Work to be completed:
Lines holding the string "connexionsg" are the ones to copy; find them all in the data.

------ Material for this task ------

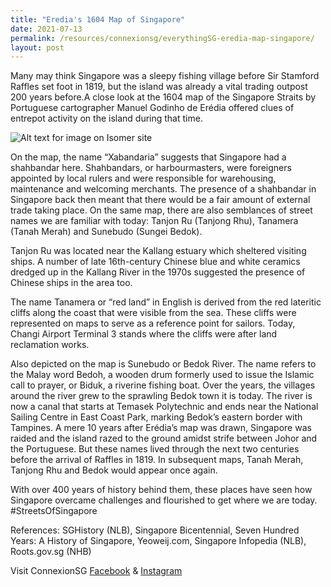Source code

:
 ```yaml
---
title: "Eredia's 1604 Map of Singapore"
date: 2021-07-13
permalink: /resources/connexionsg/everythingSG-eredia-map-singapore/
layout: post
---
```

Many may think Singapore was a sleepy fishing village before Sir Stamford Raffles set foot in 1819, but the island was already a vital trading outpost 200 years before.A close look at the 1604 map of the Singapore Straits by Portuguese cartographer Manuel Godinho de Erédia offered clues of entrepot activity on the island during that time.

![Alt text for image on Isomer site](/images/eredia-map-1604.jpeg)

On the map, the name “Xabandaria” suggests that Singapore had a shahbandar here. Shahbandars, or harbourmasters, were foreigners appointed by local rulers and were responsible for warehousing, maintenance and welcoming merchants. The presence of a shahbandar in Singapore back then meant that there would be a fair amount of external trade taking place. On the same map, there are also semblances of street names we are familiar with today: Tanjon Ru (Tanjong Rhu), Tanamera (Tanah Merah) and Sunebudo (Sungei Bedok).

Tanjon Ru was located near the Kallang estuary which sheltered visiting ships. A number of late 16th-century Chinese blue and white ceramics dredged up in the Kallang River in the 1970s suggested the presence of Chinese ships in the area too.

The name Tanamera or “red land” in English is derived from the red lateritic cliffs along the coast that were visible from the sea. These cliffs were represented on maps to serve as a reference point for sailors. Today, Changi Airport Terminal 3 stands where the cliffs were after land reclamation works.

Also depicted on the map is Sunebudo or Bedok River. The name refers to the Malay word Bedoh, a wooden drum formerly used to issue the Islamic call to prayer, or Biduk, a riverine fishing boat. Over the years, the villages around the river grew to the sprawling Bedok town it is today. The river is now a canal that starts at Temasek Polytechnic and ends near the National Sailing Centre in East Coast Park, marking Bedok’s eastern border with Tampines.
A mere 10 years after Erédia’s map was drawn, Singapore was raided and the island razed to the ground amidst strife between Johor and the Portuguese. But these names lived through the next two centuries before the arrival of Raffles in 1819. In subsequent maps, Tanah Merah, Tanjong Rhu and Bedok would appear once again.

With over 400 years of history behind them, these places have seen how Singapore overcame challenges and flourished to get where we are today. #StreetsOfSingapore

References: SGHistory (NLB), Singapore Bicentennial, Seven Hundred Years: A History of Singapore, Yeoweij.com, Singapore Infopedia (NLB), Roots.gov.sg (NHB)

Visit ConnexionSG [Facebook](https://www.facebook.com/ConnexionSG) & [Instagram](https://www.instagram.com/connexionsg/)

------

Task answer:
permalink: /resources/connexionsg/everythingSG-eredia-map-singapore/
Visit ConnexionSG [Facebook](https://www.facebook.com/ConnexionSG) & [Instagram](https://www.instagram.com/connexionsg/)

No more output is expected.